• **WHAT THE TASK REQUIRES**:
With the exception of the pictures, transcribe the entire listing exactly.

• **DATA FOR ANALYSIS**:
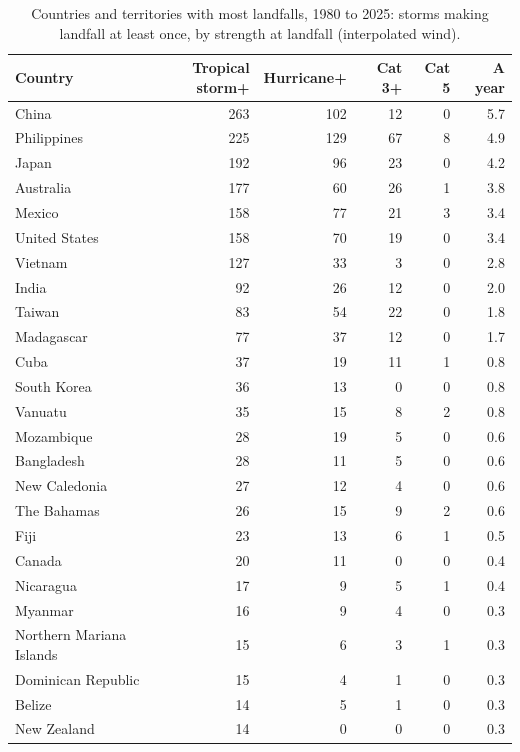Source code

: \documentclass[11pt,a4paper]{article}
\begin{document}
\begin{table}[tbp]\centering\small\caption{Countries and territories with most landfalls, 1980 to 2025: storms making landfall at least once, by strength at landfall (interpolated wind).}\label{tab:countries}\begin{tabular}{lrrrrr}\toprule Country & Tropical storm+ & Hurricane+ & Cat 3+ & Cat 5 & A year\\\midrule
China & 263 & 102 & 12 & 0 & 5.7\\
Philippines & 225 & 129 & 67 & 8 & 4.9\\
Japan & 192 & 96 & 23 & 0 & 4.2\\
Australia & 177 & 60 & 26 & 1 & 3.8\\
Mexico & 158 & 77 & 21 & 3 & 3.4\\
United States & 158 & 70 & 19 & 0 & 3.4\\
Vietnam & 127 & 33 & 3 & 0 & 2.8\\
India & 92 & 26 & 12 & 0 & 2.0\\
Taiwan & 83 & 54 & 22 & 0 & 1.8\\
Madagascar & 77 & 37 & 12 & 0 & 1.7\\
Cuba & 37 & 19 & 11 & 1 & 0.8\\
South Korea & 36 & 13 & 0 & 0 & 0.8\\
Vanuatu & 35 & 15 & 8 & 2 & 0.8\\
Mozambique & 28 & 19 & 5 & 0 & 0.6\\
Bangladesh & 28 & 11 & 5 & 0 & 0.6\\
New Caledonia & 27 & 12 & 4 & 0 & 0.6\\
The Bahamas & 26 & 15 & 9 & 2 & 0.6\\
Fiji & 23 & 13 & 6 & 1 & 0.5\\
Canada & 20 & 11 & 0 & 0 & 0.4\\
Nicaragua & 17 & 9 & 5 & 1 & 0.4\\
Myanmar & 16 & 9 & 4 & 0 & 0.3\\
Northern Mariana Islands & 15 & 6 & 3 & 1 & 0.3\\
Dominican Republic & 15 & 4 & 1 & 0 & 0.3\\
Belize & 14 & 5 & 1 & 0 & 0.3\\
New Zealand & 14 & 0 & 0 & 0 & 0.3\\
\bottomrule\end{tabular}\end{table}
\end{document}
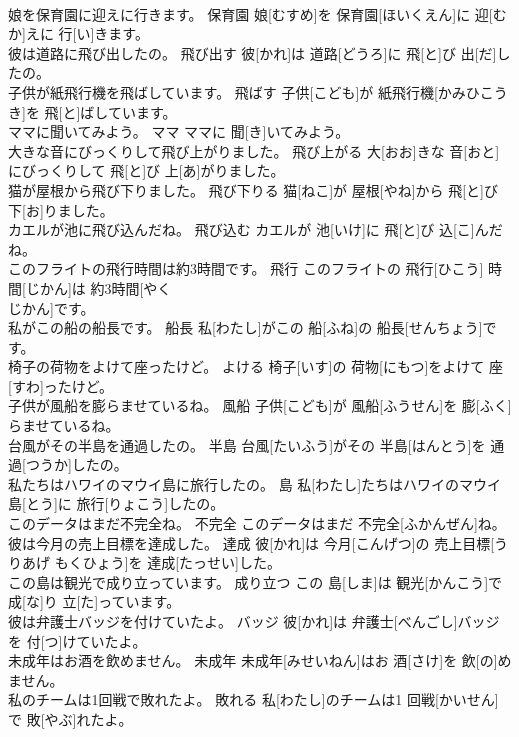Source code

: \documentclass[8pt]{extreport}
\begin{document}
\begin{CJK}{UTF8}{min}
\\	娘を保育園に迎えに行きます。	保育園	娘[むすめ]を 保育園[ほいくえん]に 迎[むか]えに 行[い]きます。	
\\	彼は道路に飛び出したの。	飛び出す	彼[かれ]は 道路[どうろ]に 飛[と]び 出[だ]したの。	
\\	子供が紙飛行機を飛ばしています。	飛ばす	子供[こども]が 紙飛行機[かみひこうき]を 飛[と]ばしています。	
\\	ママに聞いてみよう。	ママ	ママに 聞[き]いてみよう。	
\\	大きな音にびっくりして飛び上がりました。	飛び上がる	大[おお]きな 音[おと]にびっくりして 飛[と]び 上[あ]がりました。	
\\	猫が屋根から飛び下りました。	飛び下りる	猫[ねこ]が 屋根[やね]から 飛[と]び 下[お]りました。	
\\	カエルが池に飛び込んだね。	飛び込む	カエルが 池[いけ]に 飛[と]び 込[こ]んだね。	
\\	このフライトの飛行時間は約3時間です。	飛行	このフライトの 飛行[ひこう] 時間[じかん]は 約3時間[やく 
\\	じかん]です。	
\\	私がこの船の船長です。	船長	私[わたし]がこの 船[ふね]の 船長[せんちょう]です。	
\\	椅子の荷物をよけて座ったけど。	よける	椅子[いす]の 荷物[にもつ]をよけて 座[すわ]ったけど。	
\\	子供が風船を膨らませているね。	風船	子供[こども]が 風船[ふうせん]を 膨[ふく]らませているね。	
\\	台風がその半島を通過したの。	半島	台風[たいふう]がその 半島[はんとう]を 通過[つうか]したの。	
\\	私たちはハワイのマウイ島に旅行したの。	島	私[わたし]たちはハワイのマウイ 島[とう]に 旅行[りょこう]したの。	
\\	このデータはまだ不完全ね。	不完全	このデータはまだ 不完全[ふかんぜん]ね。	
\\	彼は今月の売上目標を達成した。	達成	彼[かれ]は 今月[こんげつ]の 売上目標[うりあげ もくひょう]を 達成[たっせい]した。	
\\	この島は観光で成り立っています。	成り立つ	この 島[しま]は 観光[かんこう]で 成[な]り 立[た]っています。	
\\	彼は弁護士バッジを付けていたよ。	バッジ	彼[かれ]は 弁護士[べんごし]バッジを 付[つ]けていたよ。	
\\	未成年はお酒を飲めません。	未成年	未成年[みせいねん]はお 酒[さけ]を 飲[の]めません。	
\\	私のチームは1回戦で敗れたよ。	敗れる	私[わたし]のチームは1 回戦[かいせん]で 敗[やぶ]れたよ。	

\end{CJK}
\end{document}
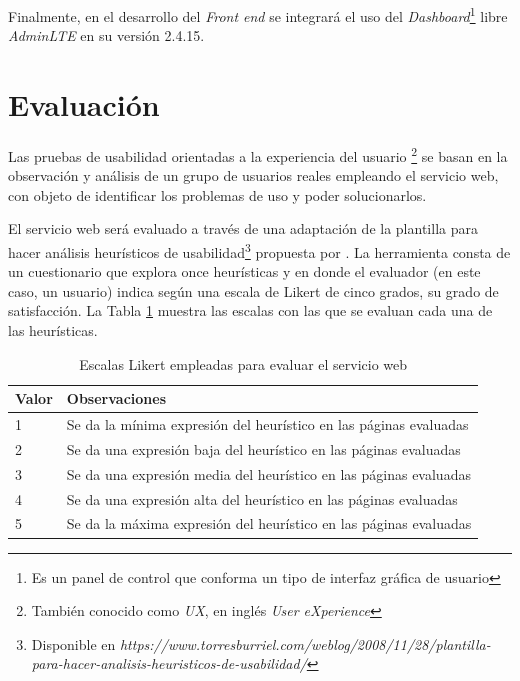 Finalmente, en el desarrollo del \emph{Front end} se integrar\'a el uso del \emph{Dashboard}\footnote{Es un panel de control que conforma un tipo de interfaz gr\'afica de usuario} libre \emph{AdminLTE} en su versi\'on 2.4.15.

\section{Evaluaci\'on}

Las pruebas de usabilidad orientadas a la experiencia del usuario \footnote{Tambi\'en conocido como \emph{UX}, en ingl\'es \emph{User eXperience}} se basan en la observaci\'on y an\'alisis de un grupo de usuarios reales empleando el servicio web, con objeto de identificar los problemas de uso y poder solucionarlos.\newline

El servicio web ser\'a evaluado a trav\'es de una adaptaci\'on de la plantilla para hacer an\'alisis heur\'isticos de usabilidad\footnote{Disponible en \emph{https://www.torresburriel.com/weblog/2008/11/28/plantilla-para-hacer-analisis-heuristicos-de-usabilidad/}} propuesta por \cite{OnceHeuristicas}. La herramienta consta de un cuestionario que explora once heur\'isticas y en donde el evaluador (en este caso, un usuario) indica seg\'un una escala de Likert de cinco grados, su grado de satisfacci\'on. La Tabla \ref{tablaEscalasLikert} muestra las escalas con las que se evaluan cada una de las heur\'isticas.\newline

\begin{table}[htbp]
    \begin{center}
    \caption{Escalas Likert empleadas para evaluar el servicio web}
    \begin{tabular}{| p{1.5cm}| p{11cm} |}
    \hline
    \centering \textbf{Valor } & \textbf{Observaciones} \\
    \hline \hline
    1 & Se da la m\'inima expresi\'on del heur\'istico en las p\'aginas evaluadas \\ \hline
    2 & Se da una expresi\'on baja del heur\'istico en las p\'aginas evaluadas \\ \hline
    3 & Se da una expresi\'on media del heur\'istico en las p\'aginas evaluadas \\ \hline
    4 & Se da una expresi\'on alta del heur\'istico en las p\'aginas evaluadas \\ \hline
    5 & Se da la m\'axima expresi\'on del heur\'istico en las p\'aginas evaluadas \\ \hline
    \end{tabular}
    \label{tablaEscalasLikert}
    \end{center}
\end{table}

• **EXERCISE SOLUTION**:
Source code

: \documentclass[11pt,a4paper]{article}
\begin{document}
\begin{table}[tbp]\centering\small\caption{Countries and territories with most landfalls, 1980 to 2025: storms making landfall at least once, by strength at landfall (interpolated wind).}\label{tab:countries}\begin{tabular}{lrrrrr}\toprule Country & Tropical storm+ & Hurricane+ & Cat 3+ & Cat 5 & A year\\\midrule
China & 263 & 102 & 12 & 0 & 5.7\\
Philippines & 225 & 129 & 67 & 8 & 4.9\\
Japan & 192 & 96 & 23 & 0 & 4.2\\
Australia & 177 & 60 & 26 & 1 & 3.8\\
Mexico & 158 & 77 & 21 & 3 & 3.4\\
United States & 158 & 70 & 19 & 0 & 3.4\\
Vietnam & 127 & 33 & 3 & 0 & 2.8\\
India & 92 & 26 & 12 & 0 & 2.0\\
Taiwan & 83 & 54 & 22 & 0 & 1.8\\
Madagascar & 77 & 37 & 12 & 0 & 1.7\\
Cuba & 37 & 19 & 11 & 1 & 0.8\\
South Korea & 36 & 13 & 0 & 0 & 0.8\\
Vanuatu & 35 & 15 & 8 & 2 & 0.8\\
Mozambique & 28 & 19 & 5 & 0 & 0.6\\
Bangladesh & 28 & 11 & 5 & 0 & 0.6\\
New Caledonia & 27 & 12 & 4 & 0 & 0.6\\
The Bahamas & 26 & 15 & 9 & 2 & 0.6\\
Fiji & 23 & 13 & 6 & 1 & 0.5\\
Canada & 20 & 11 & 0 & 0 & 0.4\\
Nicaragua & 17 & 9 & 5 & 1 & 0.4\\
Myanmar & 16 & 9 & 4 & 0 & 0.3\\
Northern Mariana Islands & 15 & 6 & 3 & 1 & 0.3\\
Dominican Republic & 15 & 4 & 1 & 0 & 0.3\\
Belize & 14 & 5 & 1 & 0 & 0.3\\
New Zealand & 14 & 0 & 0 & 0 & 0.3\\
\bottomrule\end{tabular}\end{table}
\end{document}
Source code

: \documentclass[8pt]{extreport}
\begin{document}
\begin{CJK}{UTF8}{min}
\\	娘を保育園に迎えに行きます。	保育園	娘[むすめ]を 保育園[ほいくえん]に 迎[むか]えに 行[い]きます。	
\\	彼は道路に飛び出したの。	飛び出す	彼[かれ]は 道路[どうろ]に 飛[と]び 出[だ]したの。	
\\	子供が紙飛行機を飛ばしています。	飛ばす	子供[こども]が 紙飛行機[かみひこうき]を 飛[と]ばしています。	
\\	ママに聞いてみよう。	ママ	ママに 聞[き]いてみよう。	
\\	大きな音にびっくりして飛び上がりました。	飛び上がる	大[おお]きな 音[おと]にびっくりして 飛[と]び 上[あ]がりました。	
\\	猫が屋根から飛び下りました。	飛び下りる	猫[ねこ]が 屋根[やね]から 飛[と]び 下[お]りました。	
\\	カエルが池に飛び込んだね。	飛び込む	カエルが 池[いけ]に 飛[と]び 込[こ]んだね。	
\\	このフライトの飛行時間は約3時間です。	飛行	このフライトの 飛行[ひこう] 時間[じかん]は 約3時間[やく 
\\	じかん]です。	
\\	私がこの船の船長です。	船長	私[わたし]がこの 船[ふね]の 船長[せんちょう]です。	
\\	椅子の荷物をよけて座ったけど。	よける	椅子[いす]の 荷物[にもつ]をよけて 座[すわ]ったけど。	
\\	子供が風船を膨らませているね。	風船	子供[こども]が 風船[ふうせん]を 膨[ふく]らませているね。	
\\	台風がその半島を通過したの。	半島	台風[たいふう]がその 半島[はんとう]を 通過[つうか]したの。	
\\	私たちはハワイのマウイ島に旅行したの。	島	私[わたし]たちはハワイのマウイ 島[とう]に 旅行[りょこう]したの。	
\\	このデータはまだ不完全ね。	不完全	このデータはまだ 不完全[ふかんぜん]ね。	
\\	彼は今月の売上目標を達成した。	達成	彼[かれ]は 今月[こんげつ]の 売上目標[うりあげ もくひょう]を 達成[たっせい]した。	
\\	この島は観光で成り立っています。	成り立つ	この 島[しま]は 観光[かんこう]で 成[な]り 立[た]っています。	
\\	彼は弁護士バッジを付けていたよ。	バッジ	彼[かれ]は 弁護士[べんごし]バッジを 付[つ]けていたよ。	
\\	未成年はお酒を飲めません。	未成年	未成年[みせいねん]はお 酒[さけ]を 飲[の]めません。	
\\	私のチームは1回戦で敗れたよ。	敗れる	私[わたし]のチームは1 回戦[かいせん]で 敗[やぶ]れたよ。	

\end{CJK}
\end{document}
 Finalmente, en el desarrollo del \emph{Front end} se integrar\'a el uso del \emph{Dashboard}\footnote{Es un panel de control que conforma un tipo de interfaz gr\'afica de usuario} libre \emph{AdminLTE} en su versi\'on 2.4.15.

\section{Evaluaci\'on}

Las pruebas de usabilidad orientadas a la experiencia del usuario \footnote{Tambi\'en conocido como \emph{UX}, en ingl\'es \emph{User eXperience}} se basan en la observaci\'on y an\'alisis de un grupo de usuarios reales empleando el servicio web, con objeto de identificar los problemas de uso y poder solucionarlos.\newline

El servicio web ser\'a evaluado a trav\'es de una adaptaci\'on de la plantilla para hacer an\'alisis heur\'isticos de usabilidad\footnote{Disponible en \emph{https://www.torresburriel.com/weblog/2008/11/28/plantilla-para-hacer-analisis-heuristicos-de-usabilidad/}} propuesta por \cite{OnceHeuristicas}. La herramienta consta de un cuestionario que explora once heur\'isticas y en donde el evaluador (en este caso, un usuario) indica seg\'un una escala de Likert de cinco grados, su grado de satisfacci\'on. La Tabla \ref{tablaEscalasLikert} muestra las escalas con las que se evaluan cada una de las heur\'isticas.\newline

\begin{table}[htbp]
    \begin{center}
    \caption{Escalas Likert empleadas para evaluar el servicio web}
    \begin{tabular}{| p{1.5cm}| p{11cm} |}
    \hline
    \centering \textbf{Valor } & \textbf{Observaciones} \\
    \hline \hline
    1 & Se da la m\'inima expresi\'on del heur\'istico en las p\'aginas evaluadas \\ \hline
    2 & Se da una expresi\'on baja del heur\'istico en las p\'aginas evaluadas \\ \hline
    3 & Se da una expresi\'on media del heur\'istico en las p\'aginas evaluadas \\ \hline
    4 & Se da una expresi\'on alta del heur\'istico en las p\'aginas evaluadas \\ \hline
    5 & Se da la m\'axima expresi\'on del heur\'istico en las p\'aginas evaluadas \\ \hline
    \end{tabular}
    \label{tablaEscalasLikert}
    \end{center}
\end{table}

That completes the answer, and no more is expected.